En el plano de la política internacional —que interesa especialmente a mi interlocutor, porque ha dedicado una buena parte de su vida a esa tarea—, una vez que el edificio de la bipolaridad se rompía, haciéndose añicos, nada hay seguro en este mundo multipolar, reconducido a la idea de la fuerza como único motor y excusa de las decisiones de los gobiernos.
Predicamos cada vez más unas cosas en casa y realizamos otras muy distintas afuera.
Es el caso de la anexión de Crimea por Rusia. Por más que escuchemos las «razones» de Putin, somos conscientes de lo burdas que estas son. Pero sí tienen un fondo de razón, o de excusa, si se quiere, porque otras intervenciones internacionales de grandes potencias no estaban amparadas por el derecho internacional e igualmente se llevaron a cabo, como ocurrió con la intervención en Iraq liderada por George Bush hijo. Claro que Rusia nunca arrima precisamente el hombro en esos casos.
En lugar de marear la perdiz o de acometer reuniones que no conducen a ningún sitio —ni lo pretenden siquiera—, convendría a este mundo en desorden posmoderno y multipolar algún liderazgo que ponga en orden la casa común de todos, este mismo mundo, que está sometido a todo tipo de presiones políticas, económicas, sociales, medioambientales... sobre la base de acuerdo entre los verdaderos agentes principales, decididos a participar en la creación de un nuevo orden mundial en el que el imperio de la ley y el respeto a los derechos humanos no constituyan más una idea romántica —y por lo tanto inalcanzable— sino una guía de actuación para el,futuro.
De la misma manera que ahora decimos que nos encontramos en la preparación de las elecciones europeas, que los viejos Estados nación en el viejo continente no podemos solos en el escenario de la globalización posmoderna, lo mismo podríamos decir de los antiguos bloques de poder que pretenden perdurar para el futuro. Solos no pueden, tampoco.
Es preciso un gran acuerdo que empiece por replantear el edificio común de las Naciones Unidas, eliminando el derecho de veto y reconduciendo a las nuevas uniones políticas, como es el caso de la europea, al nivel de los verdaderos autores globales de este nuevo mundo del siglo XXI.
Hasta ahora, para que esos acuerdos se produjeran, hacia falta alguna conflagración internacional o mundial que lo exigiera.
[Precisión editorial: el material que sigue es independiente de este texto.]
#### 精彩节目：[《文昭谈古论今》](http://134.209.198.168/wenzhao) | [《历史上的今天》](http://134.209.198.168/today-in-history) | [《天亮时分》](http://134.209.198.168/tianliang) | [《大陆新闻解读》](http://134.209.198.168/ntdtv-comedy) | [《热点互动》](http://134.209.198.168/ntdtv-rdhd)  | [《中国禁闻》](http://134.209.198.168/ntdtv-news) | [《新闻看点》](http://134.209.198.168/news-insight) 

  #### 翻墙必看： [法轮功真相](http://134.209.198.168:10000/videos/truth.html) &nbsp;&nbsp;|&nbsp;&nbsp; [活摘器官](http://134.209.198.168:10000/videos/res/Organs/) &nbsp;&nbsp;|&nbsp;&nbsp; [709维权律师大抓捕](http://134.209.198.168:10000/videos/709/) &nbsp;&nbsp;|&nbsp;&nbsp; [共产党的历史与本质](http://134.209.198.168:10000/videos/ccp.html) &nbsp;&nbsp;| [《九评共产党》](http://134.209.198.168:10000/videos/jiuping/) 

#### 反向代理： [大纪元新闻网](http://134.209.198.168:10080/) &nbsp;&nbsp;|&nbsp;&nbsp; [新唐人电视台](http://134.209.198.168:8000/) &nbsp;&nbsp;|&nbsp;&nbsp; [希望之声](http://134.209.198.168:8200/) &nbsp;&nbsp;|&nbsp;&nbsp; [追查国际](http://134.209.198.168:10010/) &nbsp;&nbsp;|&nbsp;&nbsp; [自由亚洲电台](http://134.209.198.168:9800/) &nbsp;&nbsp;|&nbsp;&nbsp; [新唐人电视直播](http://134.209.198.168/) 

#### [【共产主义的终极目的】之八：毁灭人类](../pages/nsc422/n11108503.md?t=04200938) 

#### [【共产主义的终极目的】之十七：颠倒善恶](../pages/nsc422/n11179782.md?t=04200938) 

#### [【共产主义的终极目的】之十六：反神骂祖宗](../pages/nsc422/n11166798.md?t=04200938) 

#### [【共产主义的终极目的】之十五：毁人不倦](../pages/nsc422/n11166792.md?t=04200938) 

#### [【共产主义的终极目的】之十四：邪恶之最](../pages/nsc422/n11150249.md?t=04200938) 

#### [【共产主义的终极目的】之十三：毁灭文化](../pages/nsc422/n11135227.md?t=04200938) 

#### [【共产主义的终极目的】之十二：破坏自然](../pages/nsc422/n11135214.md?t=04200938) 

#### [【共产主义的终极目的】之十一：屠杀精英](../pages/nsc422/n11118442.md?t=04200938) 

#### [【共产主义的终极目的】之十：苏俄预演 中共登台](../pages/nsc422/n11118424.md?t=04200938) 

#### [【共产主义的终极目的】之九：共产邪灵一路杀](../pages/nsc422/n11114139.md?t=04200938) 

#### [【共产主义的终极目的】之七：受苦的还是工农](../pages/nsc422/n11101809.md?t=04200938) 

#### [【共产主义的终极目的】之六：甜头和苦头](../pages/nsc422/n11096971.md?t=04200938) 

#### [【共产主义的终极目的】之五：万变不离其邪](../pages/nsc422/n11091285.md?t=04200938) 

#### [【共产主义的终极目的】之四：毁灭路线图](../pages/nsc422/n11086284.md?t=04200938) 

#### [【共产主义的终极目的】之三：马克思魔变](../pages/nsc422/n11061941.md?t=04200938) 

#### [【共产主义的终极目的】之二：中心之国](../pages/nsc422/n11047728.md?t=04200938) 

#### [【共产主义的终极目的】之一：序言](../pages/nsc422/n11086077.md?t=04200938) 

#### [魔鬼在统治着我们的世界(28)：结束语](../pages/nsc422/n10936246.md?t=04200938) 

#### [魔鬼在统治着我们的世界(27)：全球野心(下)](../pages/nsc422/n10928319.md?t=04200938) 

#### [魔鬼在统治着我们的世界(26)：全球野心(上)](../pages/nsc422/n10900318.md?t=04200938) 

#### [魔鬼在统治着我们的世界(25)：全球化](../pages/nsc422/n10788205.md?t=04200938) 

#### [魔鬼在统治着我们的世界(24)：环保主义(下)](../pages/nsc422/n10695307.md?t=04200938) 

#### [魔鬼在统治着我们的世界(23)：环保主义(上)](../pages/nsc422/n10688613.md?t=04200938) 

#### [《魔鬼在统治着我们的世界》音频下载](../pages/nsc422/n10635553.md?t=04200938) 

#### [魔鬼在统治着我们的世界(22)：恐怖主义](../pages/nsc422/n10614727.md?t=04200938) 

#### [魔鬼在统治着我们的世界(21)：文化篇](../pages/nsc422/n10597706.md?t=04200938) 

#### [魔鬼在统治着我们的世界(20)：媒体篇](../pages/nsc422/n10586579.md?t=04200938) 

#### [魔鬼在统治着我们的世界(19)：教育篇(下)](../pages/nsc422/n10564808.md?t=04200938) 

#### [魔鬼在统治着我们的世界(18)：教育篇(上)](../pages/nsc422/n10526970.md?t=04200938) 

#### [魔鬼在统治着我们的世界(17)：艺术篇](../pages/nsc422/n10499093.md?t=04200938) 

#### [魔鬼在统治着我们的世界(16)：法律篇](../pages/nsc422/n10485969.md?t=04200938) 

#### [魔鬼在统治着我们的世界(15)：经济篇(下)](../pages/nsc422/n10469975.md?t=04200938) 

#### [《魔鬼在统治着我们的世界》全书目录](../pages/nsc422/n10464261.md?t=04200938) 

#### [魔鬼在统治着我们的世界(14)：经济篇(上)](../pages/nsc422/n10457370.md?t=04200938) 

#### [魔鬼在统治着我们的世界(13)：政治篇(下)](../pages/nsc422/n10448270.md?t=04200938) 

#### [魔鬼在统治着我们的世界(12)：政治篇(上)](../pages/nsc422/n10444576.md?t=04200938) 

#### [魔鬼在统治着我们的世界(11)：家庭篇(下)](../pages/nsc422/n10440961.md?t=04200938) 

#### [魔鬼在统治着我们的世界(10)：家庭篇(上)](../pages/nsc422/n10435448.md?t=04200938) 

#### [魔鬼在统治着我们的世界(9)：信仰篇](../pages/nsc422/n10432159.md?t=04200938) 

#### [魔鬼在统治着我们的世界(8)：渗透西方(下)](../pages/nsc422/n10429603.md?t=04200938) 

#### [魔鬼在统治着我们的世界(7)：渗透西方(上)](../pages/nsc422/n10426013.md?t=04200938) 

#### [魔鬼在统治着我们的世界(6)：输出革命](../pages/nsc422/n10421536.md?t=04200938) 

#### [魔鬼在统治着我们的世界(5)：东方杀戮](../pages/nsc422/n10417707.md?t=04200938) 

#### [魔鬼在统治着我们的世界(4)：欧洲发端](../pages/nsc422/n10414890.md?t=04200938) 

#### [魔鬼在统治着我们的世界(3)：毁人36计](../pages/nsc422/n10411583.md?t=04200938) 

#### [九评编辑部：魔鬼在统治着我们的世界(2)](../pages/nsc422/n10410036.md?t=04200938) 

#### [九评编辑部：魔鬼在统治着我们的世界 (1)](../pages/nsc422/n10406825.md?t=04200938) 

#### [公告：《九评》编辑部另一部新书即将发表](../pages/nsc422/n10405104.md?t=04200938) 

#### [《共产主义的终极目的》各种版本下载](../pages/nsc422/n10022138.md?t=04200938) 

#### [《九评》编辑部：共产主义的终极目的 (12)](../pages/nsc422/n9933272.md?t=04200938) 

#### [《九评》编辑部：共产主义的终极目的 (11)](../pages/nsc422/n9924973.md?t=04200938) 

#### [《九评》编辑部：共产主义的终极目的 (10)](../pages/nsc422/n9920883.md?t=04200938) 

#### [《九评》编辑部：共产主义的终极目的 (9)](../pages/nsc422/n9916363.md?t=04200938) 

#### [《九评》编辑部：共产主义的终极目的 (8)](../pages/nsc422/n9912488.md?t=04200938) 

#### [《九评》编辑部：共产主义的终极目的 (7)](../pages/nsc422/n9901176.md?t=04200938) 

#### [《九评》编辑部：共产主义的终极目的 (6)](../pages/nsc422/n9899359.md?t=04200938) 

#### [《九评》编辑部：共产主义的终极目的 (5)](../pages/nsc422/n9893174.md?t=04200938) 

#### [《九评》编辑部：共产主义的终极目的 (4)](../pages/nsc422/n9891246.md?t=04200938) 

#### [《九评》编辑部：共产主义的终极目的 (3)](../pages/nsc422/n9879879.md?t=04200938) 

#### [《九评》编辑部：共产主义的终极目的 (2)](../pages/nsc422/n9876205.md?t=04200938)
Pero hoy, que estamos ya muy caídos del guindo en cuanto a la capacidad de destrucción masiva que tiene el armamento de que disponen los países, no sería necesario apelar a ese tipo de conflictos para acometer esa clase de pactos.
No es la guerra, es la necesidad la que lo aconseja. Un nuevo liderazgo entonces. ¿Pero dónde se encuentra este? Una pregunta para la que, ni mi interlocutor ni yo tenemos respuesta.